## Study material

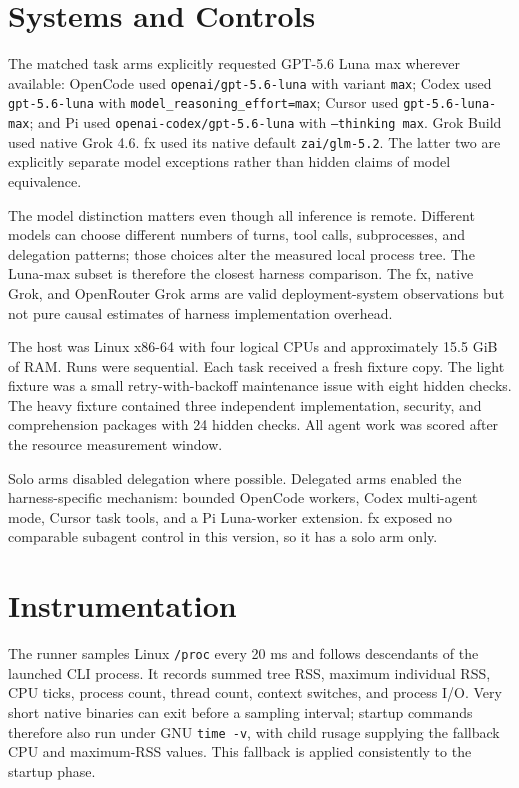 \documentclass[11pt]{article}
\begin{document}
\section{Systems and Controls}

The matched task arms explicitly requested GPT-5.6 Luna max wherever available:
OpenCode used \texttt{openai/gpt-5.6-luna} with variant \texttt{max}; Codex used
\texttt{gpt-5.6-luna} with \texttt{model\_reasoning\_effort=max}; Cursor used
\texttt{gpt-5.6-luna-max}; and Pi used \texttt{openai-codex/gpt-5.6-luna} with
\texttt{--thinking max}. Grok Build used native Grok 4.6. fx used its native
default \texttt{zai/glm-5.2}. The latter two are explicitly separate model
exceptions rather than hidden claims of model equivalence.

The model distinction matters even though all inference is remote. Different
models can choose different numbers of turns, tool calls, subprocesses, and
delegation patterns; those choices alter the measured local process tree. The
Luna-max subset is therefore the closest harness comparison. The fx, native
Grok, and OpenRouter Grok arms are valid deployment-system observations but not
pure causal estimates of harness implementation overhead.

The host was Linux x86-64 with four logical CPUs and approximately 15.5 GiB of
RAM. Runs were sequential. Each task received a fresh fixture copy. The light
fixture was a small retry-with-backoff maintenance issue with eight hidden
checks. The heavy fixture contained three independent implementation, security,
and comprehension packages with 24 hidden checks. All agent work was scored
after the resource measurement window.

Solo arms disabled delegation where possible. Delegated arms enabled the
harness-specific mechanism: bounded OpenCode workers, Codex multi-agent mode,
Cursor task tools, and a Pi Luna-worker extension. fx exposed no comparable
subagent control in this version, so it has a solo arm only.

\section{Instrumentation}

The runner samples Linux \texttt{/proc} every 20 ms and follows descendants of
the launched CLI process. It records summed tree RSS, maximum individual RSS,
CPU ticks, process count, thread count, context switches, and process I/O. Very
short native binaries can exit before a sampling interval; startup commands
therefore also run under GNU \texttt{time -v}, with child rusage supplying the
fallback CPU and maximum-RSS values. This fallback is applied consistently to
the startup phase.
\end{document}
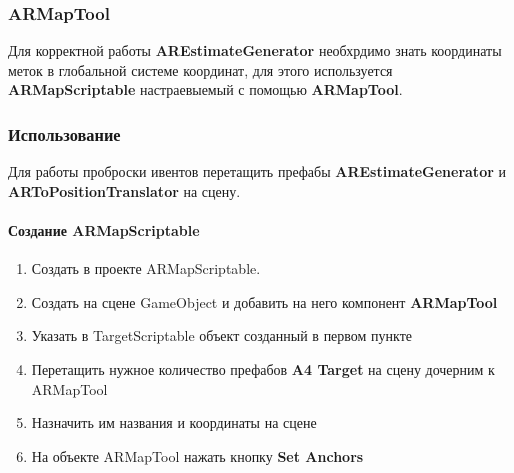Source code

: \documentclass[a4paper, 11pt, titlepage]{article}
\begin{document}
      \subsubsection{ARMapTool}
        Для корректной работы \textbf{AREstimateGenerator} необхрдимо знать координаты меток в глобальной системе координат, для 
        этого используется \textbf{ARMapScriptable} настраевыемый с помощью \textbf{ARMapTool}.\\
        \begin{center}
        \end{center}  

      \subsubsection{Использование}
        Для работы проброски ивентов перетащить префабы \textbf{AREstimateGenerator} и \textbf{ARToPositionTranslator}
        на сцену.
        \paragraph{Создание ARMapScriptable}
          \begin{enumerate}
            \item Создать в проекте ARMapScriptable.
            \item Создать на сцене GameObject и добавить на него компонент \textbf{ARMapTool}
            \item Указать в TargetScriptable объект созданный в первом пункте
            \item Перетащить нужное количество префабов \textbf{A4 Target} на сцену дочерним к ARMapTool
            \item Назначить им названия и координаты на сцене
            \item На объекте ARMapTool нажать кнопку \textbf{Set Anchors}
          \end{enumerate}
\end{document}
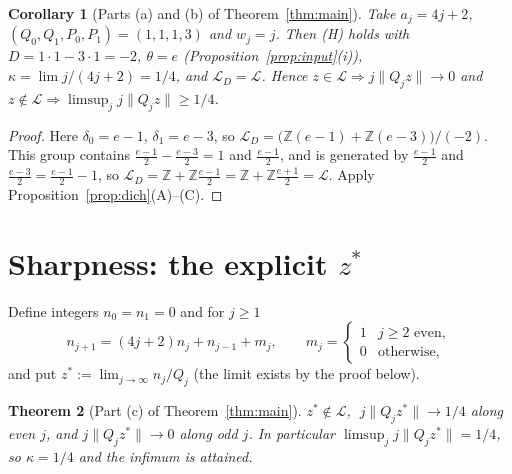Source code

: \documentclass[11pt]{amsart}
\newtheorem{theorem}{Theorem}
\newtheorem{corollary}[theorem]{Corollary}
\theoremstyle{remark}
\newcommand{\Z}{\mathbb{Z}}
\newcommand{\dist}[1]{\lVert #1\rVert}
\newcommand{\LL}{\mathcal{L}}
\begin{document}
\begin{corollary}[Parts (a) and (b) of Theorem~\ref{thm:main}]\label{cor:lower}
Take $a_j=4j+2$, $(Q_0,Q_1,P_0,P_1)=(1,1,1,3)$ and $w_j=j$. Then (H) holds with $D=1\cdot1-3\cdot1=-2$,
$\theta=e$ (Proposition~\ref{prop:input}(i)), $\kappa=\lim j/(4j+2)=1/4$, and $\LL_D=\LL$.
Hence $z\in\LL\Rightarrow j\dist{Q_jz}\to0$ and $z\notin\LL\Rightarrow\limsup_jj\dist{Q_jz}\ge1/4$.
\end{corollary}

\begin{proof}
Here $\delta_0=e-1$, $\delta_1=e-3$, so $\LL_D=\bigl(\Z(e-1)+\Z(e-3)\bigr)/(-2)$. This group contains
$\frac{e-1}2-\frac{e-3}2=1$ and $\frac{e-1}2$, and is generated by $\frac{e-1}2$ and $\frac{e-3}2=\frac{e-1}2-1$,
so $\LL_D=\Z+\Z\frac{e-1}{2}=\Z+\Z\frac{e+1}{2}=\LL$. Apply Proposition~\ref{prop:dich}(A)--(C). \qedhere
\end{proof}

\section{Sharpness: the explicit $z^*$}\label{sec:sharp}

Define integers $n_0=n_1=0$ and for $j\ge1$
\[
n_{j+1}=(4j+2)n_j+n_{j-1}+m_j,\qquad m_j=\begin{cases}1&j\ge2\text{ even},\\0&\text{otherwise,}\end{cases}
\]
and put $z^*:=\lim_{j\to\infty}n_j/Q_j$ (the limit exists by the proof below).

\begin{theorem}[Part (c) of Theorem~\ref{thm:main}]\label{thm:sharp}
$z^*\notin\LL$, $\;j\dist{Q_jz^*}\to1/4$ along even $j$, and $j\dist{Q_jz^*}\to0$ along odd $j$.
In particular $\limsup_jj\dist{Q_jz^*}=1/4$, so $\kappa=1/4$ and the infimum is attained.
\end{theorem}
\end{document}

## Task to carry out
Print out the whole listing word for word. Leave the pictures out.

## Task response
 \documentclass[11pt]{article}
\begin{document}
\section{Systems and Controls}

The matched task arms explicitly requested GPT-5.6 Luna max wherever available:
OpenCode used \texttt{openai/gpt-5.6-luna} with variant \texttt{max}; Codex used
\texttt{gpt-5.6-luna} with \texttt{model\_reasoning\_effort=max}; Cursor used
\texttt{gpt-5.6-luna-max}; and Pi used \texttt{openai-codex/gpt-5.6-luna} with
\texttt{--thinking max}. Grok Build used native Grok 4.6. fx used its native
default \texttt{zai/glm-5.2}. The latter two are explicitly separate model
exceptions rather than hidden claims of model equivalence.

The model distinction matters even though all inference is remote. Different
models can choose different numbers of turns, tool calls, subprocesses, and
delegation patterns; those choices alter the measured local process tree. The
Luna-max subset is therefore the closest harness comparison. The fx, native
Grok, and OpenRouter Grok arms are valid deployment-system observations but not
pure causal estimates of harness implementation overhead.

The host was Linux x86-64 with four logical CPUs and approximately 15.5 GiB of
RAM. Runs were sequential. Each task received a fresh fixture copy. The light
fixture was a small retry-with-backoff maintenance issue with eight hidden
checks. The heavy fixture contained three independent implementation, security,
and comprehension packages with 24 hidden checks. All agent work was scored
after the resource measurement window.

Solo arms disabled delegation where possible. Delegated arms enabled the
harness-specific mechanism: bounded OpenCode workers, Codex multi-agent mode,
Cursor task tools, and a Pi Luna-worker extension. fx exposed no comparable
subagent control in this version, so it has a solo arm only.

\section{Instrumentation}

The runner samples Linux \texttt{/proc} every 20 ms and follows descendants of
the launched CLI process. It records summed tree RSS, maximum individual RSS,
CPU ticks, process count, thread count, context switches, and process I/O. Very
short native binaries can exit before a sampling interval; startup commands
therefore also run under GNU \texttt{time -v}, with child rusage supplying the
fallback CPU and maximum-RSS values. This fallback is applied consistently to
the startup phase.
\end{document}
Source code

: \documentclass[a4paper, 11pt, titlepage]{article}
\begin{document}
      \subsubsection{ARMapTool}
        Для корректной работы \textbf{AREstimateGenerator} необхрдимо знать координаты меток в глобальной системе координат, для 
        этого используется \textbf{ARMapScriptable} настраевыемый с помощью \textbf{ARMapTool}.\\
        \begin{center}
        \end{center}  

      \subsubsection{Использование}
        Для работы проброски ивентов перетащить префабы \textbf{AREstimateGenerator} и \textbf{ARToPositionTranslator}
        на сцену.
        \paragraph{Создание ARMapScriptable}
          \begin{enumerate}
            \item Создать в проекте ARMapScriptable.
            \item Создать на сцене GameObject и добавить на него компонент \textbf{ARMapTool}
            \item Указать в TargetScriptable объект созданный в первом пункте
            \item Перетащить нужное количество префабов \textbf{A4 Target} на сцену дочерним к ARMapTool
            \item Назначить им названия и координаты на сцене
            \item На объекте ARMapTool нажать кнопку \textbf{Set Anchors}
          \end{enumerate}
\end{document}
Source code

: \documentclass[11pt]{amsart}
\newtheorem{theorem}{Theorem}
\newtheorem{corollary}[theorem]{Corollary}
\theoremstyle{remark}
\newcommand{\Z}{\mathbb{Z}}
\newcommand{\dist}[1]{\lVert #1\rVert}
\newcommand{\LL}{\mathcal{L}}
\begin{document}
\begin{corollary}[Parts (a) and (b) of Theorem~\ref{thm:main}]\label{cor:lower}
Take $a_j=4j+2$, $(Q_0,Q_1,P_0,P_1)=(1,1,1,3)$ and $w_j=j$. Then (H) holds with $D=1\cdot1-3\cdot1=-2$,
$\theta=e$ (Proposition~\ref{prop:input}(i)), $\kappa=\lim j/(4j+2)=1/4$, and $\LL_D=\LL$.
Hence $z\in\LL\Rightarrow j\dist{Q_jz}\to0$ and $z\notin\LL\Rightarrow\limsup_jj\dist{Q_jz}\ge1/4$.
\end{corollary}

\begin{proof}
Here $\delta_0=e-1$, $\delta_1=e-3$, so $\LL_D=\bigl(\Z(e-1)+\Z(e-3)\bigr)/(-2)$. This group contains
$\frac{e-1}2-\frac{e-3}2=1$ and $\frac{e-1}2$, and is generated by $\frac{e-1}2$ and $\frac{e-3}2=\frac{e-1}2-1$,
so $\LL_D=\Z+\Z\frac{e-1}{2}=\Z+\Z\frac{e+1}{2}=\LL$. Apply Proposition~\ref{prop:dich}(A)--(C). \qedhere
\end{proof}

\section{Sharpness: the explicit $z^*$}\label{sec:sharp}

Define integers $n_0=n_1=0$ and for $j\ge1$
\[
n_{j+1}=(4j+2)n_j+n_{j-1}+m_j,\qquad m_j=\begin{cases}1&j\ge2\text{ even},\\0&\text{otherwise,}\end{cases}
\]
and put $z^*:=\lim_{j\to\infty}n_j/Q_j$ (the limit exists by the proof below).

\begin{theorem}[Part (c) of Theorem~\ref{thm:main}]\label{thm:sharp}
$z^*\notin\LL$, $\;j\dist{Q_jz^*}\to1/4$ along even $j$, and $j\dist{Q_jz^*}\to0$ along odd $j$.
In particular $\limsup_jj\dist{Q_jz^*}=1/4$, so $\kappa=1/4$ and the infimum is attained.
\end{theorem}
\end{document}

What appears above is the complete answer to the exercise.